The following explanatory variables were included as possible contributors to a classification tree model evaluating internet use rate (my response variable), polity score, cumulative CO2 emission, income per person, alcohol consumption per adult (age +15), armed forces rate, breast cancer new cases per 100,000 female residents, female employ rate (female employees age +15), employ rate (total employees age +15), HIV rate (ages 15-49), life expectancy at birth (years), oil consumption per capita (tonnes per year and person), residential electricity consumption per person (kWh), suicide rate age adjusted per 100,000 and urban rate.
The deviance score was the first variable to separate the sample into two subgroups. People with a deviance income per person rate greater than 4893.635 were more likely to have used the internet regularly compared to people not meeting this cutoff.
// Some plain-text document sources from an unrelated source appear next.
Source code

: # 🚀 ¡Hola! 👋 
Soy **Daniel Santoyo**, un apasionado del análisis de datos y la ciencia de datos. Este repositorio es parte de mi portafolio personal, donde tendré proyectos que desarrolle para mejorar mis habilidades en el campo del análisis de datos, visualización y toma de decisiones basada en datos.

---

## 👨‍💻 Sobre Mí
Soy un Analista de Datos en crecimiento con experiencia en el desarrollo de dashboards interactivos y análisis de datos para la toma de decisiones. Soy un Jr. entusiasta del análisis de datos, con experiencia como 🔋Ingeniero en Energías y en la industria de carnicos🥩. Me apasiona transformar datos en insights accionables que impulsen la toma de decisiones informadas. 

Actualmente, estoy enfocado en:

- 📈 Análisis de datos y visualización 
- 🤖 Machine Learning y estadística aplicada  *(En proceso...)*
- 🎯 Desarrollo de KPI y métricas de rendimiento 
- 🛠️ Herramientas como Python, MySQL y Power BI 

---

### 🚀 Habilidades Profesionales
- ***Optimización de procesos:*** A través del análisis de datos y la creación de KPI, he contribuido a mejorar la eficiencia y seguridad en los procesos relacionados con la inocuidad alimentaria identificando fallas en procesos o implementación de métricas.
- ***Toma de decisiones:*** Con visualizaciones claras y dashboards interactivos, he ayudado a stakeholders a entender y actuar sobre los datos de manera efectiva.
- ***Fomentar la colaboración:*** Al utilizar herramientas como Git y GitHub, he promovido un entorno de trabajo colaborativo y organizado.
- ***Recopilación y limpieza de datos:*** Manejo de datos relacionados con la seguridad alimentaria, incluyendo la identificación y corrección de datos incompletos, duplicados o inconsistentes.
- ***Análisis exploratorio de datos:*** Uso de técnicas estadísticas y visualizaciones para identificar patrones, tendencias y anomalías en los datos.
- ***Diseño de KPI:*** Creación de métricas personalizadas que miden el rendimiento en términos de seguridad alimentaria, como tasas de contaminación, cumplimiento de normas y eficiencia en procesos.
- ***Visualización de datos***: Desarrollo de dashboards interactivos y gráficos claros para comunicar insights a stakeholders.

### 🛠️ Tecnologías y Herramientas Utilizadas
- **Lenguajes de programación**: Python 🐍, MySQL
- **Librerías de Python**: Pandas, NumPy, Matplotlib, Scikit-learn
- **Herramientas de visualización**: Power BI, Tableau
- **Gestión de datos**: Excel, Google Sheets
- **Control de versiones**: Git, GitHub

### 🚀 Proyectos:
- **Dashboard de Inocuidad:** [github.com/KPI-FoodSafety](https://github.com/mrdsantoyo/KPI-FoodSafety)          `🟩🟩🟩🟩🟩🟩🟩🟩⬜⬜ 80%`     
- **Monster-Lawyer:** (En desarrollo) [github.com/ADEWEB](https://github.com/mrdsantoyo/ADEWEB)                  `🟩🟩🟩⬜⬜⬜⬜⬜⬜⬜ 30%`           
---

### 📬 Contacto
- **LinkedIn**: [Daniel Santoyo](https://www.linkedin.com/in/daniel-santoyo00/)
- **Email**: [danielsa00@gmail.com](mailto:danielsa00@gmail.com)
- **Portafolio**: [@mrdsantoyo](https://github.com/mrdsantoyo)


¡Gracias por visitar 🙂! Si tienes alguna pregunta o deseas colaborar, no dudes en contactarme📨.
Of the people with deviance income per person rate greater than or equal to 4893.635, a further subdivision was made with the dichotomous variable of residential electricity consumption per person (kWh). People who reported having a deviance residential electricity consumption per person rate greater than or equal to 583.596 were more likely to have used the internet regularly. People with a deviance score less than 583.596 who had a lower residential electricity consumption per person (kWh) were less likely to use the internet frequently.
Of the people with deviance residential electricity per person (kWh) rate greater than or equal to 583.596, a further subdivision was made with the dichotomous variable of suicide rate age adjusted per 100,000. People who reported having a deviance suicide rate age adjusted per 100,000 greater than or equal to 7.773 were more likely to have used the internet regularly. People with a deviance rate less than 7.773 who had a lower suicide rate age adjusted per 100,000 were less likely to use the internet frequently.
The total model classified 100% of the sample correctly.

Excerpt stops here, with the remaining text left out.